ESPN 51th Annual Meeting

ESPN 2018


 
Urinary proteomics reveals association between pediatric nephrolithiasis and cardiovascular disease
LARISA KOVACEVIC 1 Hong Lu 1 JOSEPH A CARUSO 2 NATALIJA KOVACEVIC 1 YEGAPPAN LAKSHMANAN 1

1- CHILDRENS HOSPITAL OF MICHIGAN
2- (2) INSTITUTE OF ENVIRONMENTAL HEALTH SCIENCES, WAYNE STATE UNIVERSITY
 
Introduction:

We aimed to study (1) the differences in the relative abundance of urinary proteins between children with kidney stones (RS) and hypercalciuria, hypocitraturia, normal metabolic work-up, and healthy controls (HC); and (2) the association of these proteins with various diseases.

Material and methods:

Quantitative proteomic comparison of pooled urine from RS (N=30, 24 females, mean age 12.95±4.03 years) versus age- and gender-matched HC, using liquid chromatography-mass spectrometry. Relative protein abundance was estimated using spectral counting. Proteins of interest were selected using the following criteria: 1) ≥5 spectral counts; 2) ≥2-fold difference in spectral counts; and 3) ≤0.05 p-value for the Fisher’s Exact Test.

Results:

Of the 1813 proteins identified, 229 met the above criteria, with 162 proteins up-regulated in the RS group and 67 up-regulated in HC. The largest group of proteins (30 out of 229) was found to be associated with cardiovascular disease (CVD). Of those, 7 were exclusively found in RS group (Table).

Accession Number

Protein

Assigned peptides [Patient - Control]

P-Value

F13B

Coagulation factor XIII

25-0

< 0.0001

FIBG

Fibrinogen gamma

13-0

0.0019

FABP4

Fatty acid binding protein 4

9-0

0.0018

CATA

Catalase

9-0

0.013

KLKB1

Kallikrein 1B

8-0

0.021

GUC2B

Guanylate cyclase activator 2B

7-0

0.0072

FBN2

Fibrillin 2

5-0

0.030

16/30 proteins were involved in coagulation, and adhesion, 10/30 in inflammation, 5/30 in lipid transport and metabolism, and 4/30 in oxidative stress. 28/30 proteins were exclusively found in children with hypercalciuria and hypocitraturia, and were not seen in children with normal metabolic work up.

Conclusions:

Using a proteomic approach, we found a significant association between hypercalciuric and hypocitraturic nephrolithiasis and CVD in children.
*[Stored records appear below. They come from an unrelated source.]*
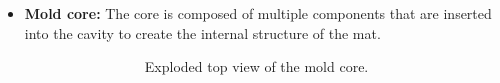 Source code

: \begin{itemize}
    \item \textbf{Mold core: } The core is composed of multiple components that are inserted into the cavity to create the internal structure of the mat.
    \begin{figure} %
        \centering
        \begin{subfigure}[b]{0.6\textwidth}
            \begin{subfigure}[b]{0.475\textwidth}
                \centering
                \caption{Exploded top view of the mold core.}
            \end{subfigure}
            \hfill
            \begin{subfigure}[b]{0.475\textwidth}
                \centering
                \resizebox{\textwidth}{!}{
}
\end{subfigure}
\end{subfigure}
\end{figure}
\end{itemize}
The shared risk factors among both diseases are endothelial dysfunction and atherosclerosis caused by abnormal coagulation, adhesion, disturbance of lipid transport and metabolism, oxidative stress and inflammation. Further understanding of the pathophysiological link between nephrolithiasis and CVD is necessary for developing new therapeutic targets.